I might go on a limb and use a poor analogy but when I buy a car, I can't complain that it breaks if I replace the steering wheel by a potato.
The bug has been referenced in the following commit(s):
Author: Andrew Ammerlaan <firstname.lastname@example.org>
AuthorDate: 2021-05-29 17:41:14 +0000
Commit: Andrew Ammerlaan <email@example.com>
CommitDate: 2021-05-29 17:41:48 +0000
sci-libs/scikit-learn: drop 0.23.2
Package-Manager: Portage-3.0.19, Repoman-3.0.3
Signed-off-by: Andrew Ammerlaan <firstname.lastname@example.org>
sci-libs/scikit-learn/Manifest | 1 -
sci-libs/scikit-learn/scikit-learn-0.23.2.ebuild | 66 ------------------------
2 files changed, 67 deletions(-)
Andrew, is this vulnerability fixed by the versions now in tree?

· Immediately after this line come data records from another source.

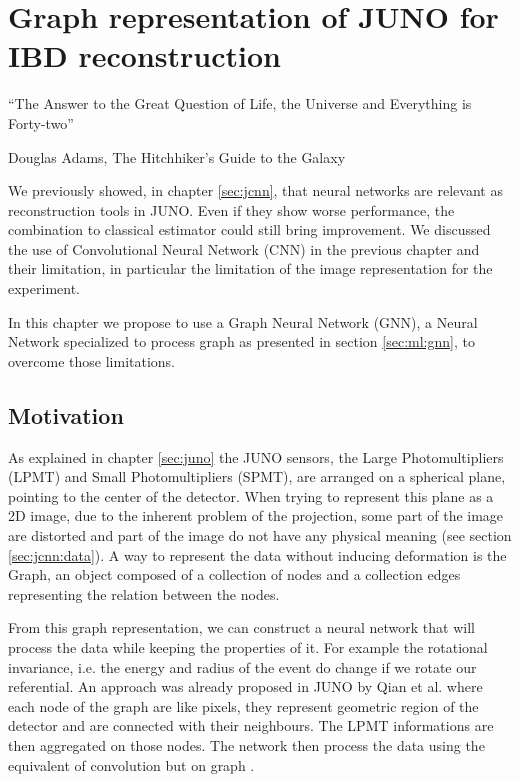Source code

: \documentclass[../main.tex]{subfiles}
\begin{document}
\chapter{Graph representation of JUNO for IBD reconstruction}
\epigraph{``The Answer to the Great Question of Life, the Universe and Everything is Forty-two''}{Douglas Adams, The Hitchhiker’s Guide to the Galaxy}
\label{sec:jgnn}

We previously showed, in chapter \ref{sec:jcnn}, that neural networks are relevant as reconstruction tools in JUNO. Even if they show worse performance, the combination to classical estimator could still bring improvement. We discussed the use of Convolutional Neural Network (CNN) in the previous chapter and their limitation, in particular the limitation of the image representation for the experiment.

In this chapter we propose to use a Graph Neural Network (GNN), a Neural Network specialized to process graph as presented in section \ref{sec:ml:gnn}, to overcome those limitations.

\section{Motivation}
\label{sec:jgnn:motiv}

As explained in chapter \ref{sec:juno} the JUNO sensors, the Large Photomultipliers (LPMT) and Small Photomultipliers (SPMT), are arranged on a spherical plane, pointing to the center of the detector. When trying to represent this plane as a 2D image, due to the inherent problem of the projection, some part of the image are distorted and part of the image do not have any physical meaning (see section  \ref{sec:jcnn:data}). A way to represent the data without inducing deformation is the Graph, an object composed of a collection of nodes and a collection edges representing the relation between the nodes.

From this graph representation, we can construct a neural network that will process the data while keeping the properties of it. For example the rotational invariance, i.e. the energy and radius of the event do change if we rotate our referential. An approach was already proposed in JUNO by Qian et al. \cite{qian_vertex_2021} where each node of the graph are like pixels, they represent geometric region of the detector and are connected with their neighbours. The LPMT informations are then aggregated on those nodes. The network then process the data using the equivalent of convolution but on graph \cite{defferrard_convolutional_2017}.
\end{document}
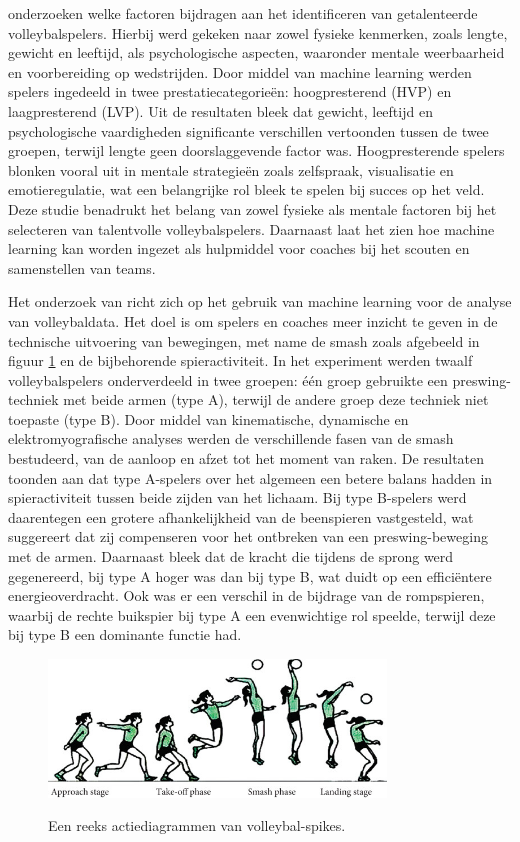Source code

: \textcite{Musa2021} onderzoeken welke factoren bijdragen aan het identificeren van getalenteerde volleybalspelers. Hierbij werd gekeken naar zowel fysieke kenmerken, zoals lengte, gewicht en leeftijd, als psychologische aspecten, waaronder mentale weerbaarheid en voorbereiding op wedstrijden. Door middel van machine learning werden spelers ingedeeld in twee prestatiecategorieën: hoogpresterend (HVP) en laagpresterend (LVP).
Uit de resultaten bleek dat gewicht, leeftijd en psychologische vaardigheden significante verschillen vertoonden tussen de twee groepen, terwijl lengte geen doorslaggevende factor was. Hoogpresterende spelers blonken vooral uit in mentale strategieën zoals zelfspraak, visualisatie en emotieregulatie, wat een belangrijke rol bleek te spelen bij succes op het veld.
Deze studie benadrukt het belang van zowel fysieke als mentale factoren bij het selecteren van talentvolle volleybalspelers. Daarnaast laat het zien hoe machine learning kan worden ingezet als hulpmiddel voor coaches bij het scouten en samenstellen van teams.

Het onderzoek van \textcite{Dai2021} richt zich op het gebruik van machine learning voor de analyse van volleybaldata. Het doel is om spelers en coaches meer inzicht te geven in de technische uitvoering van bewegingen, met name de smash zoals afgebeeld in figuur \ref{fig:spike} en de bijbehorende spieractiviteit. In het experiment werden twaalf volleybalspelers onderverdeeld in twee groepen: één groep gebruikte een preswing-techniek met beide armen (type A), terwijl de andere groep deze techniek niet toepaste (type B).
Door middel van kinematische, dynamische en elektromyografische analyses werden de verschillende fasen van de smash bestudeerd, van de aanloop en afzet tot het moment van raken. De resultaten toonden aan dat type A-spelers over het algemeen een betere balans hadden in spieractiviteit tussen beide zijden van het lichaam. Bij type B-spelers werd daarentegen een grotere afhankelijkheid van de beenspieren vastgesteld, wat suggereert dat zij compenseren voor het ontbreken van een preswing-beweging met de armen.
Daarnaast bleek dat de kracht die tijdens de sprong werd gegenereerd, bij type A hoger was dan bij type B, wat duidt op een efficiëntere energieoverdracht. Ook was er een verschil in de bijdrage van de rompspieren, waarbij de rechte buikspier bij type A een evenwichtige rol speelde, terwijl deze bij type B een dominante functie had.

\begin{figure}
  \centering
  \includegraphics[width=0.8\textwidth]{img/spike.jpg}
  \caption{\label{fig:spike}Een reeks actiediagrammen van volleybal-spikes.}
  \autocite{Dai2021}
\end{figure}

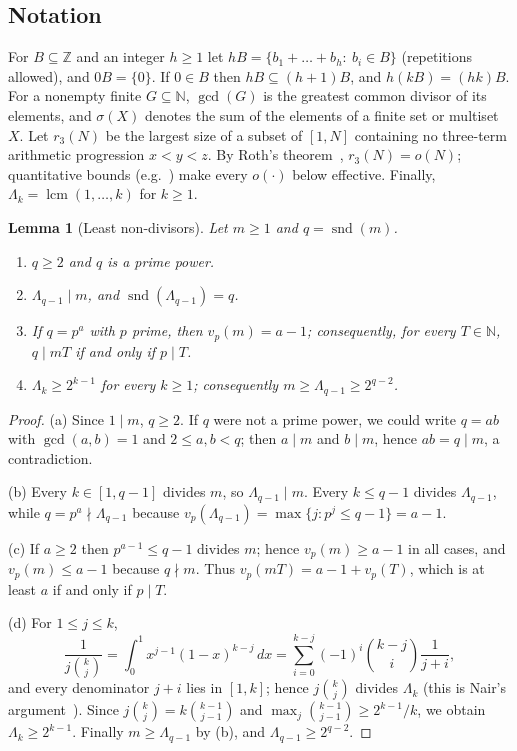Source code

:\documentclass[11pt,reqno]{amsart}
\numberwithin{equation}{section}
\newtheorem{lemma}[theorem]{Lemma}
\theoremstyle{definition}
\theoremstyle{remark}
\newcommand{\N}{\mathbb{N}}
\newcommand{\Z}{\mathbb{Z}}
\newcommand{\snd}{\operatorname{snd}}
\newcommand{\lcmop}{\operatorname{lcm}}
\begin{document}
\subsection{Notation}
For $B\subseteq\Z$ and an integer $h\ge1$ let $hB=\{b_1+\dots+b_h:\ b_i\in B\}$ (repetitions allowed), and $0B=\{0\}$. If $0\in B$ then $hB\subseteq(h+1)B$, and $h(kB)=(hk)B$. For a nonempty finite $G\subseteq\N$, $\gcd(G)$ is the greatest common divisor of its elements, and $\sigma(X)$ denotes the sum of the elements of a finite set or multiset $X$. Let $r_3(N)$ be the largest size of a subset of $[1,N]$ containing no three-term arithmetic progression $x<y<z$. By Roth's theorem~\cite{Ro53}, $r_3(N)=o(N)$; quantitative bounds (e.g.~\cite{KM23}) make every $o(\cdot)$ below effective. Finally, $\Lambda_k=\lcmop(1,\dots,k)$ for $k\ge1$.

\begin{lemma}[Least non-divisors]\label{lem:snd}
Let $m\ge1$ and $q=\snd(m)$.
\begin{enumerate}[label=\textup{(\alph*)}]
\item $q\ge2$ and $q$ is a prime power.
\item $\Lambda_{q-1}\mid m$, and $\snd(\Lambda_{q-1})=q$.
\item If $q=p^a$ with $p$ prime, then $v_p(m)=a-1$; consequently, for every $T\in\N$, $q\mid mT$ if and only if $p\mid T$.
\item $\Lambda_k\ge2^{k-1}$ for every $k\ge1$; consequently $m\ge\Lambda_{q-1}\ge2^{q-2}$.
\end{enumerate}
\end{lemma}

\begin{proof}
(a) Since $1\mid m$, $q\ge2$. If $q$ were not a prime power, we could write $q=ab$ with $\gcd(a,b)=1$ and $2\le a,b<q$; then $a\mid m$ and $b\mid m$, hence $ab=q\mid m$, a contradiction.

(b) Every $k\in[1,q-1]$ divides $m$, so $\Lambda_{q-1}\mid m$. Every $k\le q-1$ divides $\Lambda_{q-1}$, while $q=p^a\nmid\Lambda_{q-1}$ because $v_p(\Lambda_{q-1})=\max\{j:p^j\le q-1\}=a-1$.

(c) If $a\ge2$ then $p^{a-1}\le q-1$ divides $m$; hence $v_p(m)\ge a-1$ in all cases, and $v_p(m)\le a-1$ because $q\nmid m$. Thus $v_p(mT)=a-1+v_p(T)$, which is at least $a$ if and only if $p\mid T$.

(d) For $1\le j\le k$,
\[
 \frac1{j\binom kj}=\int_0^1x^{j-1}(1-x)^{k-j}\,dx=\sum_{i=0}^{k-j}(-1)^i\binom{k-j}{i}\frac1{j+i},
\]
and every denominator $j+i$ lies in $[1,k]$; hence $j\binom kj$ divides $\Lambda_k$ (this is Nair's argument~\cite{Na82}). Since $j\binom kj=k\binom{k-1}{j-1}$ and $\max_j\binom{k-1}{j-1}\ge2^{k-1}/k$, we obtain $\Lambda_k\ge2^{k-1}$. Finally $m\ge\Lambda_{q-1}$ by (b), and $\Lambda_{q-1}\ge2^{q-2}$.
\end{proof}
\end{document}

(In reply to John Helmert III from comment #3)
> Andrew, is this vulnerability fixed by the versions now in tree?
It does according to repology: https://repology.org/project/python:scikit-learn/cves
Repology uses CVE data to handle that, and the CVE data isn't necessarily always trustable. Upstream didn't seem to have any interest in patching it, so let's assume the vulnerability is still present unless there's patches upstream.
Package list is empty or all packages have requested keywords.